I’ve been having ‘different’ days like that lately. A few afternoons ago I was desperately trying to not make Brontosaurus sounds. I had been carted off to a great location- another swamp- this one so big it disappeared with the horizon. The sun was spraying through a bordering palm forest tattooing golden globs on newly planted rice shoots. The fog heaving out of the ground lent the prehistoric feel that was encouraging my narrowly suppressed Jurassic Park reenactment.
The other humans with me were speaking deep, mumbled Temne I could understand, so I had been keeping up a steady chat with my brains. IT was boring conversation and went something like,
“This is the DEEP BUSH.”
“Yup. If this bush were any deeper it’d be poking up in the Solomon Islands.”
“Yeah. So deep.”
I’d been having such a great day, and at that point didn’t even know some kid was about to run out of the bush, give me a veritable barrel of bananas, then leap back into the bushes. A little banana ninja is what he was.
The reason for that evening’s excursion was to find a weaver in the bush that would make me enough country cloth to cover my body. Someone recently said my body is “becoming to be gigantic,” so a truly skilled artisan was called for. Such a man was only found days later- living several hosues away from me.
Ayway, with the 10-month-till-home point in my service securely passed, I’m trying to have as many ‘different’ afternoons while I’m here to have them.

Call It What You Will

Just a student lying on the staffroom floor twitching. Five teachers sitting at the table trying to look bored. One casually opens a dictionary to look up a tricky English word, a woman in the corner languidly looks on as the girl quivers—now violently, now quietly pulsing.

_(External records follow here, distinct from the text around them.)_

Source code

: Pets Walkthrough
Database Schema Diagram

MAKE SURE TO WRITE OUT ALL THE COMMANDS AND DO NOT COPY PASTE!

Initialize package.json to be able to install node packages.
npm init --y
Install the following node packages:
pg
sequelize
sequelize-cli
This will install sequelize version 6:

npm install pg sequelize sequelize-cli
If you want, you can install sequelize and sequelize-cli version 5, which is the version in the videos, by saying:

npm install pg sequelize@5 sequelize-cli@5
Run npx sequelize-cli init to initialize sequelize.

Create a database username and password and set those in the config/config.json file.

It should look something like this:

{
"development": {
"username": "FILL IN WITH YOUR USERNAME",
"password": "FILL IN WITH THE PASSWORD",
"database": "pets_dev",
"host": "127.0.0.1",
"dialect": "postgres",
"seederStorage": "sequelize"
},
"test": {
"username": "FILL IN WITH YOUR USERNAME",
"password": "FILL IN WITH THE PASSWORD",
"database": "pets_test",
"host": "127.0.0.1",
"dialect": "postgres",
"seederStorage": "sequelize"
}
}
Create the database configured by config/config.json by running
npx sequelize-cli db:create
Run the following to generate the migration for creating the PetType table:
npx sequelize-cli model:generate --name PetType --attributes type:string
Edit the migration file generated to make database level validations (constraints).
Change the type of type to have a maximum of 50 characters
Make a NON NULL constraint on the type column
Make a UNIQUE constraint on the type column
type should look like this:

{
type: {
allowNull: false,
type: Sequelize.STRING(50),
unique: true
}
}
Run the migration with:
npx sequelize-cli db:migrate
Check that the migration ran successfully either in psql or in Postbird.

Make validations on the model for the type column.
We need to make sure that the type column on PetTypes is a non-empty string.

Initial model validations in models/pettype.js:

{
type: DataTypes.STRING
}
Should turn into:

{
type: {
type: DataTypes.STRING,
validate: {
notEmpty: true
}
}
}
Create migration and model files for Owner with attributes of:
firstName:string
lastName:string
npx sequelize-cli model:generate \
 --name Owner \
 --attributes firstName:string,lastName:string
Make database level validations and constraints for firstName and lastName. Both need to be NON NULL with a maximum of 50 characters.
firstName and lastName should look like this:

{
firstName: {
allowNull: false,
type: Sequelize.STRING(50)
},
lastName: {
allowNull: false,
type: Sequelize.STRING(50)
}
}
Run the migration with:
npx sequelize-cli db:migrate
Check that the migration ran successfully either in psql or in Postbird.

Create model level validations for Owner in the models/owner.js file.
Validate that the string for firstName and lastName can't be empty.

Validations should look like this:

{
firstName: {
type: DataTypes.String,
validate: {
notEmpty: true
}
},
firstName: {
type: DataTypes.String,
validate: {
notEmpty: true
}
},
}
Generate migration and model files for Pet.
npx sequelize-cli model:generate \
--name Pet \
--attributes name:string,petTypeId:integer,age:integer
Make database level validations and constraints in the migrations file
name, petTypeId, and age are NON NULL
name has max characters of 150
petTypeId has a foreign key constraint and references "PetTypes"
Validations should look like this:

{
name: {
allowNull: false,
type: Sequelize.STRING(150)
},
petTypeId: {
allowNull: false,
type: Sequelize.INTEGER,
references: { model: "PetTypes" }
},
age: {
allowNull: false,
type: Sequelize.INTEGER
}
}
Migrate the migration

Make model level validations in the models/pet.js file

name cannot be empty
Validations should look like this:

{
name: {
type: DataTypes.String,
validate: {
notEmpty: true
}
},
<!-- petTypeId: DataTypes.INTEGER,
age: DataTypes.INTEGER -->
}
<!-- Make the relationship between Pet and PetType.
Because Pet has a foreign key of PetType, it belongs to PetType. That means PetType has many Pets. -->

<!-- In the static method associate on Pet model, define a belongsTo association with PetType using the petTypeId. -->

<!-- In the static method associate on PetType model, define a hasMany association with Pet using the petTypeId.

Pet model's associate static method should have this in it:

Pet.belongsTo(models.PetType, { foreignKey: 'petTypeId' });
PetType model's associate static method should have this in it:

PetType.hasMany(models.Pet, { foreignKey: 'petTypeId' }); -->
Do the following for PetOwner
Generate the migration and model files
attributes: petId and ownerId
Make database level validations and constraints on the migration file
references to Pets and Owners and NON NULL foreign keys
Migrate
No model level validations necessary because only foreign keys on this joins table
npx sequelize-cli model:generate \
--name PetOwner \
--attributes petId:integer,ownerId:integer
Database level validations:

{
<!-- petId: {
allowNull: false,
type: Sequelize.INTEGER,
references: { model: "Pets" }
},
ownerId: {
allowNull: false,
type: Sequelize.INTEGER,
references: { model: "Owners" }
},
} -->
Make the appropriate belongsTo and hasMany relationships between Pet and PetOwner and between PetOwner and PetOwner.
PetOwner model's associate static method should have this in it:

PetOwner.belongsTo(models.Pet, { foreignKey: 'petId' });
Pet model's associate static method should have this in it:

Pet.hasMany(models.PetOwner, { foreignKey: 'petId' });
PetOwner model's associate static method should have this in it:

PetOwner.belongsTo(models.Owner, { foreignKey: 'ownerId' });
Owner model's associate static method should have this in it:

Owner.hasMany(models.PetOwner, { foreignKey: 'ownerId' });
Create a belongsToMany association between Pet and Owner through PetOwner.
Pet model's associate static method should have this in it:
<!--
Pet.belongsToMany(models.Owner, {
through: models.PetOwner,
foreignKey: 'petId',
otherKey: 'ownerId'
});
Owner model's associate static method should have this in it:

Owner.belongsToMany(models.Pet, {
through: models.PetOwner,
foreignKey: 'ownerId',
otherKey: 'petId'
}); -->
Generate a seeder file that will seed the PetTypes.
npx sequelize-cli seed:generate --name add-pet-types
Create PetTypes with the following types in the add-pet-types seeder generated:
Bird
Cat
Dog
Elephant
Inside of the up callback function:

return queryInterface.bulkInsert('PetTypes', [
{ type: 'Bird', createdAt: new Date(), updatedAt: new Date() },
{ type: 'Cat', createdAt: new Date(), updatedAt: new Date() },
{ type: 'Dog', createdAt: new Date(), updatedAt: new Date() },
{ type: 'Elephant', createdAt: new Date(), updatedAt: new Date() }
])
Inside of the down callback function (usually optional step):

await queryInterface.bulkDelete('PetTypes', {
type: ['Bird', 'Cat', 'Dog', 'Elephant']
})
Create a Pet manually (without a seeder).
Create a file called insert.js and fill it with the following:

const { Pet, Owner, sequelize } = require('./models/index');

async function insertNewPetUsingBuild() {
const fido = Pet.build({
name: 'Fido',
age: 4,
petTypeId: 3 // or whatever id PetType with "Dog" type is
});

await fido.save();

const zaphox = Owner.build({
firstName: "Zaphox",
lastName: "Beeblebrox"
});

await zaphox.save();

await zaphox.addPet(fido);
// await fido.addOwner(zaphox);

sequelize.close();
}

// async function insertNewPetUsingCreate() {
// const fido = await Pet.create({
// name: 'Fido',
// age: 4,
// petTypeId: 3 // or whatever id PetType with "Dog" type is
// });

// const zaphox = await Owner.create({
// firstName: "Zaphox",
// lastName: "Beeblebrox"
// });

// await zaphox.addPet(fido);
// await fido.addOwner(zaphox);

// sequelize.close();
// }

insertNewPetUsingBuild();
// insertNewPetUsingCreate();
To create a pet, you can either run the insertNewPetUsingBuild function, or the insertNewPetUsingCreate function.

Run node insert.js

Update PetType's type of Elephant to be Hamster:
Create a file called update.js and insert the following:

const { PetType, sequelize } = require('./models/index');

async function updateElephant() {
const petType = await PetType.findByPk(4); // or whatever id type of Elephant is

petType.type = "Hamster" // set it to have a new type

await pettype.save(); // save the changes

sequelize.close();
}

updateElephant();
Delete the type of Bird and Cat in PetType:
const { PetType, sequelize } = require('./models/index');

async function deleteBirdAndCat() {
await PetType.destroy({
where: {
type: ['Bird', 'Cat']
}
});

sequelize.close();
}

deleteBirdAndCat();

A man arrives on an Okada, unassuming in his baseball hat and Hawaiian pattern button-up. He takes her socks off and begins to remove her demon by pulling her small toes sideways. A choked ‘no’ escapes her and she gives herself over to the seizing barrel-rolls that have characterized her episode. Now, grabbing her twisted, rigidly adducted arms, he strains against this small girl’s strength to bring them together, breaking her flexed, crucifix form.
Her mother appears in the doorway exhibiting the expected affectations—wailing, bowing beating her chest—pausing for a moment to add a genuine tear as her daughter’s body writhes away from the man now whispering softly in her ear.
Smoking embers are brought to choke her demon. The pall of smoke takes the place of what little conversation was left hanging in the room. A rhythm less dance begins around the girl, teachers placing chair cushions where the girl is expected to convulse to.
“Demons” everyone murmurs as the girl is carried out, her body completely rigid between the hands carrying her at ankles and shoulders. Her eyes remain tightly shut as she’s made to straddle a motorcycle, her face thrown back and arms out to the sun as she’s motored away between driver and father.
“Demons.” Everyone mutters again before returning to the table and their books.